Susana Albuquerque fez ainda menção a uma “distorção” que tem acontecido nos últimos anos, onde as agências recebem briefings por parte das marcas para a criação de um propósito.

O propósito ou existe na empresa desde a sua essência, nas suas decisões fundamentais, ou é uma coisa postiça que não serve para nada. Ou pior, serve para ficar igual aos outros e para ser ainda mais invisível, que é aquilo que andamos todos a lutar contra“, afirmou a também presidente do Clube da Criatividade de Portugal.

Concordante com esta ideia, Ricardo Domingues defendeu que quando o propósito surge através de um pedido para uma agência, este “nunca pode ter consistência porque é fabricado”. “Ou está na génese da empresa e é consistente, ou é algo acrescentado para tentar vender mais“, referiu, acrescentando ainda que “o propósito custa dinheiro”.

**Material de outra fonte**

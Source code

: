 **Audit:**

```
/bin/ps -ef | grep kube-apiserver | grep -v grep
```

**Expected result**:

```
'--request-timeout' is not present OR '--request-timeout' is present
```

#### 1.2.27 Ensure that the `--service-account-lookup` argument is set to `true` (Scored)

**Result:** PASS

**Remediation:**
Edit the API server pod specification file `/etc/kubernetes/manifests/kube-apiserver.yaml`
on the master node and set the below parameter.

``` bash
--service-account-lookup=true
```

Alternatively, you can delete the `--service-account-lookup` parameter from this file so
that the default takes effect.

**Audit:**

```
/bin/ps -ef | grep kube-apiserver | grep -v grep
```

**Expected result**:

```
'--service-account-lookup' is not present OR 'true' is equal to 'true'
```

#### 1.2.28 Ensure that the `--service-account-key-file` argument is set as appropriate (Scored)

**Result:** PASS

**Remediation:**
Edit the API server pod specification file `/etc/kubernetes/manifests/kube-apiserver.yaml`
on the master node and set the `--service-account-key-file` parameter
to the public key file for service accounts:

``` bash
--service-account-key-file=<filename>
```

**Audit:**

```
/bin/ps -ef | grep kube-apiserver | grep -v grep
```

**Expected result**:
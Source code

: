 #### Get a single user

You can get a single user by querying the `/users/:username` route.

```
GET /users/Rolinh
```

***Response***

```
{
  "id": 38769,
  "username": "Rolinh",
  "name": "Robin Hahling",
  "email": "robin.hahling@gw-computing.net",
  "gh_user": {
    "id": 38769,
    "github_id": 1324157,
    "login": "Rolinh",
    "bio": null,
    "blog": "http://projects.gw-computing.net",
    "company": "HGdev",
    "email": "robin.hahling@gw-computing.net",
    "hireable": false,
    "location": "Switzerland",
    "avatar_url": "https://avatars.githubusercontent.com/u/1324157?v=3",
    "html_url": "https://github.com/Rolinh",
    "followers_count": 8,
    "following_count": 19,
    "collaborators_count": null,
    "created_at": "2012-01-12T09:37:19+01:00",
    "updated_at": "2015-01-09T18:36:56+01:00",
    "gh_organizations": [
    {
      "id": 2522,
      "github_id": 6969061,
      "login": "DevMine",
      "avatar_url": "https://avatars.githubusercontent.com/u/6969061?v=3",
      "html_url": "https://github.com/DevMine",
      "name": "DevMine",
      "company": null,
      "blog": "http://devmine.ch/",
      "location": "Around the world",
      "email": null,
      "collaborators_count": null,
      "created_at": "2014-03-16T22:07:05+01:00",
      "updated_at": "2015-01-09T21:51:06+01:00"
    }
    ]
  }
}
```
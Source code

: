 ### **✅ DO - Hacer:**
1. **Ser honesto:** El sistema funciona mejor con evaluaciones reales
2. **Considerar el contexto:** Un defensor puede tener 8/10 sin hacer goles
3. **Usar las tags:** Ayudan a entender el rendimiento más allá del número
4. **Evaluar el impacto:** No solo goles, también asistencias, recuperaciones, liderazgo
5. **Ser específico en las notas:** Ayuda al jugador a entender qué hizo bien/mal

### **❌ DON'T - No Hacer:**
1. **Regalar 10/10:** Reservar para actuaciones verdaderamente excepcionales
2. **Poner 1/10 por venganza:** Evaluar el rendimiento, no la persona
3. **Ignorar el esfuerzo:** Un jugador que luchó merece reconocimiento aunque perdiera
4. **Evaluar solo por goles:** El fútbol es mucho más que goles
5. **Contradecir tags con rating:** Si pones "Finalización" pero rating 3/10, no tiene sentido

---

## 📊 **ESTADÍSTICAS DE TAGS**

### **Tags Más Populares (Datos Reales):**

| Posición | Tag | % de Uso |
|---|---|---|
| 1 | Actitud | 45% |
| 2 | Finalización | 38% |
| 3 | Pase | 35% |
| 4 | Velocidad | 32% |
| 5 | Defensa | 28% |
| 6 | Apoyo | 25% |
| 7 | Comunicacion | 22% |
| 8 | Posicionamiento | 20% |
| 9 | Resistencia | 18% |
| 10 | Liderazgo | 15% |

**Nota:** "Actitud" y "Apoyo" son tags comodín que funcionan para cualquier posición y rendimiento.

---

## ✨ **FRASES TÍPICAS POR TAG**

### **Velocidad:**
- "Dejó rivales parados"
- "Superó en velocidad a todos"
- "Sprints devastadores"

Teresa Burnay rebateu, dizendo não concordar com a ideia de que uma marca tenha de nascer com propósito e referindo que isso tem a ver com evolução. Segundo a media director da Unilever, no século XIX as marcas fundamentavam-se na funcionalidade dos produtos, enquanto no século XX começaram a ser um sinónimo de estatuto social, sendo que “só desde há duas décadas é que o propósito começou a ganhar uma grande relevância e a ser comunicado pelas marcas”.

“Isto tem a ver com a evolução dos tempos e das pessoas. As pessoas estão cada vez mais informadas, há uma transparência cada vez maior, os consumidores esperam que as marcas tenham uma razão de investir e que intervenham na sociedade. Hoje em dia, o propósito já não é uma escolha, este tem de existir. Podemos é chamar-lhe outra coisa. Tem de haver uma razão de existir, se não [as marcas] não são aceites pelo público“, afirmou.

Nuno Jerónimo concordou, mas disse que a diferença está em as pessoas exigirem que as marcas façam e não que digam que fazem. “Acho que todas devem ter propósito. Se devem comunicar é que por vezes levanta dúvidas”, acrescentou.